Insulin Sensitivity and Lipid Metabolism in Human CD36 Deficiency

Abstract

OBJECTIVE—CD36 has been proposed as a fatty acid translocase and a receptor for HDL and oxidized LDL. The association between CD36 deficiency and insulin resistance remains controversial. We investigated glucose and lipid metabolism in human CD36 deficiency. RESEARCH DESIGN AND METHODS—A total of 61 type I CD36-deficient patients and 25 control subjects were examined. Diabetes was defined as fasting glucose level ≥7 mmol/l or use of hypoglycemic agents. A homeostasis model assessment (HOMA) index was evaluated in patients without diabetes. Insulin resistance was defined as a HOMA index ≥1.73 (sensitivity 64.3%, specificity 78.9%; J Japan Diab Soc, 2000). RESULTS—Diabetes was identified in 12 (20%) of the 61 CD36-deficient patients. Fasting glucose, HbA1c, and total cholesterol levels in the diabetic CD36-deficient patients were significantly higher than in the control subjects and the nondiabetic CD36-deficient patients. Regardless of diabetes, HDL cholesterol concentrations in the CD36-deficient patients were significantly higher than in the control subjects.
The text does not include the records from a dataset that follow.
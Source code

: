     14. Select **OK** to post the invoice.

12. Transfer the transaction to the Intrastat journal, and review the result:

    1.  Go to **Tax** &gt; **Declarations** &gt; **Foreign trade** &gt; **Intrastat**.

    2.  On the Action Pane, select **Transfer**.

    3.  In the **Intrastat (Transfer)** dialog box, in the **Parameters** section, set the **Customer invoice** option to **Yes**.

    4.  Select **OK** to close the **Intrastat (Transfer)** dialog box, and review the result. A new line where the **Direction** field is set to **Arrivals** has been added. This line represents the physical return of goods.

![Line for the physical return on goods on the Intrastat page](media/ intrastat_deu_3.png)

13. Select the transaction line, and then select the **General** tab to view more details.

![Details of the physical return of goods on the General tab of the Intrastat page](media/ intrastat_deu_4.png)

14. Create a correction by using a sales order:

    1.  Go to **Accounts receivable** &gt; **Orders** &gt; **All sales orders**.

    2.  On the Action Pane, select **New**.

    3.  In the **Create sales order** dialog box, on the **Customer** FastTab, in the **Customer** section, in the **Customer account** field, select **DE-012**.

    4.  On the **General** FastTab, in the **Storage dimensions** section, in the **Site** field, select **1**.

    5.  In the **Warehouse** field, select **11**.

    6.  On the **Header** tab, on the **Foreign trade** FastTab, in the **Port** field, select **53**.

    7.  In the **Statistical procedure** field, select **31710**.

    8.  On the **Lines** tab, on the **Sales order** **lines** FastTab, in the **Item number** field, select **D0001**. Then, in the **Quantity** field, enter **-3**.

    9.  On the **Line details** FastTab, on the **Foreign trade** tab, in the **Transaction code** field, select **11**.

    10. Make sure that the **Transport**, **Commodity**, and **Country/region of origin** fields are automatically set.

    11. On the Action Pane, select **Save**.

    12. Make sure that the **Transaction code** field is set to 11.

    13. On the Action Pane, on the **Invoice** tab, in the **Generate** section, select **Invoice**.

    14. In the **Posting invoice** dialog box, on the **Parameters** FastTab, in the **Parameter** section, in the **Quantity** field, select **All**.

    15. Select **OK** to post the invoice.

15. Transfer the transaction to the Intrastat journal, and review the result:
The nondiabetic CD36-deficient patients had higher triglyceride concentrations than the control subjects, and triglyceride concentrations were higher in the diabetic CD36-deficient patients than in the nondiabetic CD36-deficient patients. The prevalence of insulin resistance in the nondiabetic CD36-deficient patients was similar to that in the control subjects. CONCLUSIONS—Human CD36 deficiency is not necessarily responsible for insulin resistance. Lipid abnormalities in CD36 deficiency may partly depend on the presence of diabetes, and increased levels of triglyceride and HDL cholesterol may be due to impaired binding of fatty acids and HDL to CD36 and subsequent clearance.